Was She Pretty? may suggest that anxieties over exes are universal, it also subtlety critiques its circle of privileged sufferers.

Leanne Shapton’s Was She Pretty? is not a comic in a traditional sense. No talk balloons and caption boxes, no panels and gutters, not even recurrent characters or a plotline. Shapton instead offers variations on a single theme, a litany of ex-lovers and their lingering presence in new relationships.

The table-of-contents features over 50 first names, the vast majority women, their status as ex- or current girlfriends unmarked, because each couple is also a triangle. Josephine and Robert plus Robert’s ex, Alicia. Jennifer and Richard plus Richard’s ex, Cassandra. Alicia and Cassandra remain not only as memories for Robert and Richard but as new, evolving conflicts for Josephine and Jennifer. Most of Shapton’s drawings are of women, with about a dozen of the one hundred or so images featuring men, making women both the primary haunters and the haunted.

Shapton’s form reflects her subject well. Each two-page spread is a kind of couplet: words on the left, drawing on the right. The words, usually one or two sentences, are typeset and centered on otherwise blank pages. The drawings are ink sketches, executed in a quick, gestural style, that occupy the majority of their pages. While the words and images are linked by their exclusive use of black on open white backgrounds, the effect is division, with the center margin separating the two halves of each image-text. The thin, regular shapes of the font also contrast the thicker, irregular lines of the sketches that evoke their moments of creation by Shapton’s living hand. The words evoke only the impersonal process of book manufacturing.

The contrast is especially pronounced since Shapton presents the words of the cover and preceding Prelude in her own handwriting, a style that emphasizes the same, intentionally uneven line qualities as her drawings. The cover art consists only of the looping letters of her title with no other illustration, further emphasizing the drawn quality of the words — reminiscent of Henri Matisse’s own over-sized handwritten words in his 1947 painting, Jazz. Shapton’s Prelude pages also include words and images on both left and right pages, further preparing her contrasting couplets.

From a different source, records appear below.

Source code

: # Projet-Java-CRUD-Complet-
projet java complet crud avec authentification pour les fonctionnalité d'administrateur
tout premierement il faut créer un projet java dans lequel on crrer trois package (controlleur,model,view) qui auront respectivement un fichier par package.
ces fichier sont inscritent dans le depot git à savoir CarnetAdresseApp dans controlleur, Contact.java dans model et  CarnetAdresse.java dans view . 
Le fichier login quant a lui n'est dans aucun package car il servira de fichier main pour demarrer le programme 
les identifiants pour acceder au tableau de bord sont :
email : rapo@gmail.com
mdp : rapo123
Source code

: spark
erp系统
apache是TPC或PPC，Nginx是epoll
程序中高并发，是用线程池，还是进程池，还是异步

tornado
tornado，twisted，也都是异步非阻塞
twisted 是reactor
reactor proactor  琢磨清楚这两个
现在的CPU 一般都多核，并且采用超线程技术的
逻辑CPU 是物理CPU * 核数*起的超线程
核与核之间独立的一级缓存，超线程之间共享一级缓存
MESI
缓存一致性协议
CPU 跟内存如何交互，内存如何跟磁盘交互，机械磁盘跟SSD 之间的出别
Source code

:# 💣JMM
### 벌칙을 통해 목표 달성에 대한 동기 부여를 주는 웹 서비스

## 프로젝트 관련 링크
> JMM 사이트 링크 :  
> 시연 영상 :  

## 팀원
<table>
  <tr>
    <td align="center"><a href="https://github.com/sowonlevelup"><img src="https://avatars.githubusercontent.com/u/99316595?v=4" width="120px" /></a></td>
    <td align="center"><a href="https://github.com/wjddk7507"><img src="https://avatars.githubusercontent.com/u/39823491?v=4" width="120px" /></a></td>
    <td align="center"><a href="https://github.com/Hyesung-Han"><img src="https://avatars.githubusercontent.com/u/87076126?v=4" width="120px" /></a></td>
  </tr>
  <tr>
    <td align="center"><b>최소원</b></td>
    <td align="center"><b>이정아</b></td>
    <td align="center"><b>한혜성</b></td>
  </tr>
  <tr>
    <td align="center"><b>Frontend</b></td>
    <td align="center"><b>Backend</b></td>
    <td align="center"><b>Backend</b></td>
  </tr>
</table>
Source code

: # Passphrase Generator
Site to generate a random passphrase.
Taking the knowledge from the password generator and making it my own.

In nearly every case, a lefthand sentence names a character who the accompanying drawing appears to depict. Shapton writes, “Jason’s ex-girlfriend was Taylor”, and so the drawing of a woman on the facing page appears to be Taylor. This is deceptively simple. Gender assumptions prevent the image from representing Jason, but Shapton sometimes includes two female referents: “Martin had never mentioned his hauntingly beautiful ex-girlfriend Carwai to Heidi.” The sketch of a woman’s head fills the next page. She appears to be Carwai, not Hedi, in part because her minimally drawn face could be described as “beautiful” — though those features are “hauntingly beautiful” only as a result of the juxtaposed words. The image might as easily be Heidi. But when Shapton writes, “… Mimi found out that it was Evan’s ex-girlfriend Cindy who tried to strangle her in the schoolyard when she was eight,” the facing image of a child appears to be Mimi, not Cindy the ex. This is likely because the child’s eyes are downcast and her hands pocketed, the posture of a victim, not a bully. But again the link is inherently ambiguous.

Roughly a fifth of the drawings depict objects belonging to an ex. Katya’s ex-boyfriend’s postcards appear on both pages, as does Lucy, the only figure to span a two-page spread. Fiona doesn’t appear at all, only her hand-drawn name, because its sound triggers an 11-minute silence over dinner. While Shapton’s characters usually change with each page turn, 17 of her micro-chapters extend for two or three couplets, two for four, and the penultimate for eight. Josephine’s three-couplet dream that her boyfriend’s ex keeps trying to give him “articles of used clothing” also disturbs the formal symmetry, with an article appearing on the second left page and the third remaining entirely blank. Graham’s second and third lefthand pages are blank too, apparently a result of his giving “a number of girlfriends” the same romantic CD compilation. Instead of focusing on exes, Elizabeth’s worry about the women who replace her divides her multi-page sentence into the book’s only fragments.

Margaret’s 16-page sequence serves as finalé, a sub-list of Scott’s exes from a box of journals that Margaret finds and reads. As an unexpected result, Margaret experiences not just guilt but also love for Scott “because everything she adored about him was evident” in his past relationships. The final spread, however, literally reverses this positive realization by placing Margaret’s final words on the right: “This did not go far to alleviate her nausea, or slow the spool of images rushing through her head.” But in fact it has: the opposite left page is now blank. The relief is momentary though. The final couplet returns to form, detailing the rash and stomach pain Louise suffers at the sight of Greg’s ex.

Although each triplet of characters is independent, the accumulative effect is still narrative, with all of the girlfriends, boyfriends, and ex-girlfriends forming three conglomerate characters, whose details vary but not their core experiences. Shapton quotes Kierkegaard in her Prelude: “The chain is very flexible, soft as silk, yields to the most powerful strain, and cannot be torn apart.” Kierkegaard is alluding to Norse mythology, but Shapton implies the impossible-to-break links between exes, as well as the far wider links between all of the characters suffering these same anxieties.

Existentialism aside, Shapton’s characters also share basic features, literally through her unifying gestural style, but also ethnically, sexually, and socioeconomically. Makeda and Olivia are the only African American faces, and Ghislaine and Sophie the only non-heterosexual couple. But privilege is nearly ubiquitous. In addition to educations involving “Med school” and “PhDs”, characters travel between cities for business and continents for pleasure. Character-defining descriptions include: “daughter of two prominent psychoanalysts”, “heiress”, “critically acclaimed” singer, “fashion designer”, “chief designer of a centuries-old fashion house”, “fine-art photographer”, “child prodigy”, “theater director”, and “Argentinian supermodel and the face of a multinational cosmetics conglomerate.” There is also a “nurse” and “salesperson”, but wealth is far more common and overt: Edie “enjoyed Brahams” but “preferred money”, and “Lena’s ex-boyfriend made less money than her other boyfriends. She loved him the best, but he always felt he had something to prove.”

While Was She Pretty? may suggest that anxieties over exes are universal, it also subtlety critiques its circle of privileged sufferers: well-off, good-looking people with an abundance of romantic relationships. These are problems worth having.